----- Material provided -----

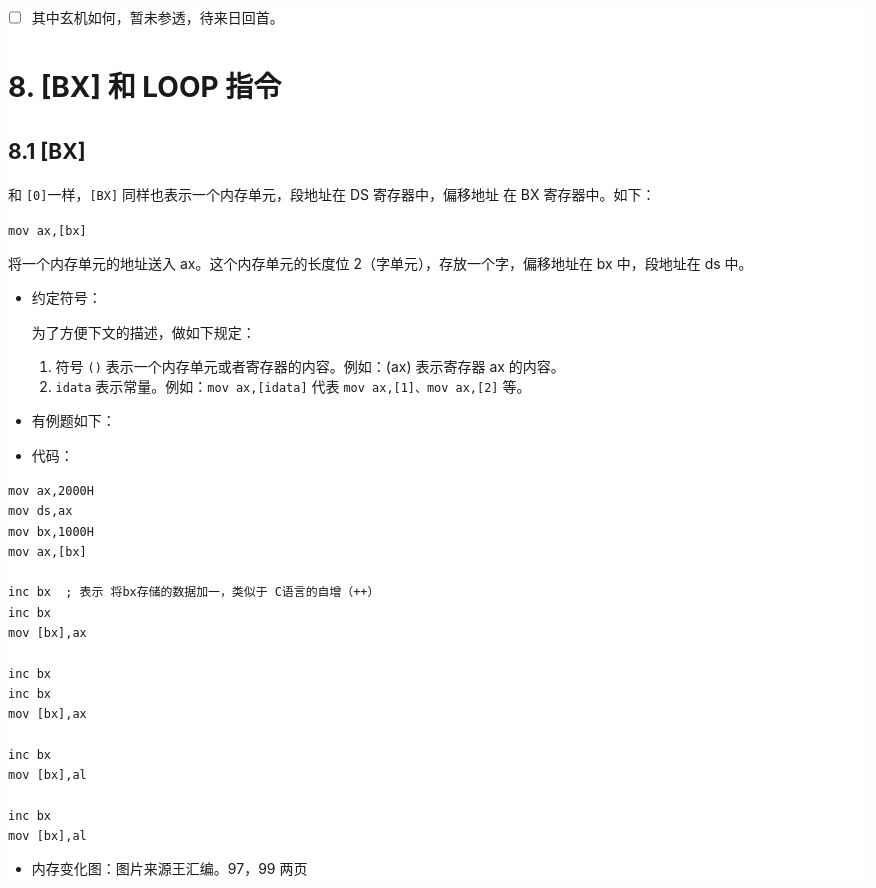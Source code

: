 

- [ ] 其中玄机如何，暂未参透，待来日回首。



# 8. [BX] 和 LOOP 指令

## 8.1 [BX]

和 `[0]`一样，`[BX]` 同样也表示一个内存单元，段地址在 DS 寄存器中，偏移地址 在 BX 寄存器中。如下：

```assembly
mov ax,[bx]
```

将一个内存单元的地址送入 ax。这个内存单元的长度位 2（字单元），存放一个字，偏移地址在 bx 中，段地址在 ds 中。

- 约定符号：

  为了方便下文的描述，做如下规定：

  1. 符号 `()` 表示一个内存单元或者寄存器的内容。例如：(ax) 表示寄存器 ax 的内容。
  2. `idata` 表示常量。例如：`mov ax,[idata]` 代表 `mov ax,[1]、mov ax,[2]` 等。

- 有例题如下：

- 代码：

```assembly
mov ax,2000H
mov ds,ax
mov bx,1000H
mov ax,[bx]

inc bx	; 表示 将bx存储的数据加一，类似于 C语言的自增（++）
inc bx
mov [bx],ax

inc bx
inc bx
mov [bx],ax

inc bx
mov [bx],al

inc bx
mov [bx],al
```

- 内存变化图：图片来源王汇编。97，99 两页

-----

Retype word for word all the material given above, and keep the pictures out.

Source code

: 

- [ ] 其中玄机如何，暂未参透，待来日回首。



# 8. [BX] 和 LOOP 指令

## 8.1 [BX]

和 `[0]`一样，`[BX]` 同样也表示一个内存单元，段地址在 DS 寄存器中，偏移地址 在 BX 寄存器中。如下：

```assembly
mov ax,[bx]
```

将一个内存单元的地址送入 ax。这个内存单元的长度位 2（字单元），存放一个字，偏移地址在 bx 中，段地址在 ds 中。

- 约定符号：

  为了方便下文的描述，做如下规定：

  1. 符号 `()` 表示一个内存单元或者寄存器的内容。例如：(ax) 表示寄存器 ax 的内容。
  2. `idata` 表示常量。例如：`mov ax,[idata]` 代表 `mov ax,[1]、mov ax,[2]` 等。

- 有例题如下：

- 代码：

```assembly
mov ax,2000H
mov ds,ax
mov bx,1000H
mov ax,[bx]

inc bx	; 表示 将bx存储的数据加一，类似于 C语言的自增（++）
inc bx
mov [bx],ax

inc bx
inc bx
mov [bx],ax

inc bx
mov [bx],al

inc bx
mov [bx],al
```

- 内存变化图：图片来源王汇编。97，99 两页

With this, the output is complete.